Yıllardır süregelen burç yorumları pek tabii ki bizleri birey bazında bilgilendirmesi açısından fayda sağladı. Ama sadece burç bazında yazılan bu yazıların kolektif (toplumsal) düşünmemize sekte vurduğunu düşünüyorum. Her şeyi bireysel burç bazında düşünmeye öyle alıştık ki, gökyüzündeki değişimlerin ille de bazılarımız için olumlu, bazılarımız için olumsuz olacağını düşünüyoruz. Bu etkileri genelleyemiyoruz. Toplumsal çerçeveden göremiyoruz. Her şeyi o kadar bireyselleştirdik ki, kolektif düşünmeyi unuttuk!
Katıldığım bir televizyon programının görüntülerini sonradan seyrederken, görüntünün altından geçen banttaki yazılara gözüm ilişiverince şoke olmuştum bir seferinde. Aynen şöyle diyordu: “Güneşlekeleri hangi burçları nasıl etkileyecek?” Nasıl yani? İnanamıyorum! Buna benzer bir durumla Maksimum kitabımla ilgili bir röportajımda sorulan sorularda da karşılaşmıştım; tabii sonradan çıkarttık bu soruyu. Ben astrologum ya, sorular soru ille de anlattığım şeylerin burç bazında insanları nasıl etkileyeceğiyle ilgili olmalı. Öyle ya, bu alışılageldik bir şey. Düşünsenize güneşteki lekelenmelerden, manyetik değişimlerden bahsediyorum! Güneş alevlenmelerini, Güneş’ten fışkıran proton ve nötronları, gazları falan anlatıyorum. Bunun falanca filanca burçla ne alakası var? Tüm insanlığı ilgilendiren bir durum yani… Hormonlarımızı, sinir sistemimizi, beyin aktivitelerimizi etkileyen durumlardan bahsediyorum. Boğa burçlarının hormonları etkilenecek, Aslan burçlarının sinir sistemi etkilenecek, Balık burcu insanlarının beyin aktiviteleri etkilenecek diyebilir miyim? Teknolojiye, uydu sistemlerine, bankacılık sistemlerine zarar verebilir diyoruz etkin güneş alevlenmeleri için. İkizler burcu insanları bunlardan çok etkilenecek, Kova burcu az etkilenecek diyebilir miyim? Her şeyi o kadar bireyselleştirdik ki, kolektif düşünmeyi unuttuk!
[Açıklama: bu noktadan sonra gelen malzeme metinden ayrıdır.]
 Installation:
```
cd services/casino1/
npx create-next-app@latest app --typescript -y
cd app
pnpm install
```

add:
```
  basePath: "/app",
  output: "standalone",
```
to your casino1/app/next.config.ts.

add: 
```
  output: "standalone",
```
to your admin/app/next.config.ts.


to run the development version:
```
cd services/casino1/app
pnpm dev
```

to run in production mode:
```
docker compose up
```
Benim hazırladığım ve giderek daha fazla kişi tarafından okunmaya başlayan “haftaya astrolojik bakış” yazılarımın amaçlarından en önemli bir tanesi gökyüzü etkilerinin hepimiz için genel olan anlamlarını kavramamıza ve günlerimizi farkındalıkla yaşamamıza yardımcı olmaktır. Yazdığım pek çok diğer yazılarımda da bunun izleri görülebilir. "Kadersel Yolumuzda Yeni Bir Süreç Başlıyor" yazısı da böyle bir yazı. İnsanlık ailesi olarak hepimizi genel olarak ilgilendiren kadersel yön değişimini anlatıyor ve bu yeni süreçte hem bireysel olarak kendimizin ve hem de parçası olduğumuz bütün insanlığın gelişimine nasıl katkıda bulunacağımız konusunda bilgi paylaşıyor. Çünkü böyle bir süreçten geçiyoruz. Yani kolektif düşünmemiz, kolektif hareket etmemiz gereken bir süreçten. Mayaların 21 Aralık 2012 tarihinde içine girmekte olduğumuz yeni döngüyü tanımlarken kullandığı ifadede de var bu “Bir amaç için bir araya gelme”. Yani birlikte hareket etme, birlikte hareket edebilmek için birlikte düşünme, topluca nasıl etkileneceğimizi, topluca yolumuzu nasıl belirleyeceğimizi düşünme. Kısacası kolektif düşünme… Her şeyi o kadar bireyselleştirdik ki, kolektif düşünmeyi unuttuk!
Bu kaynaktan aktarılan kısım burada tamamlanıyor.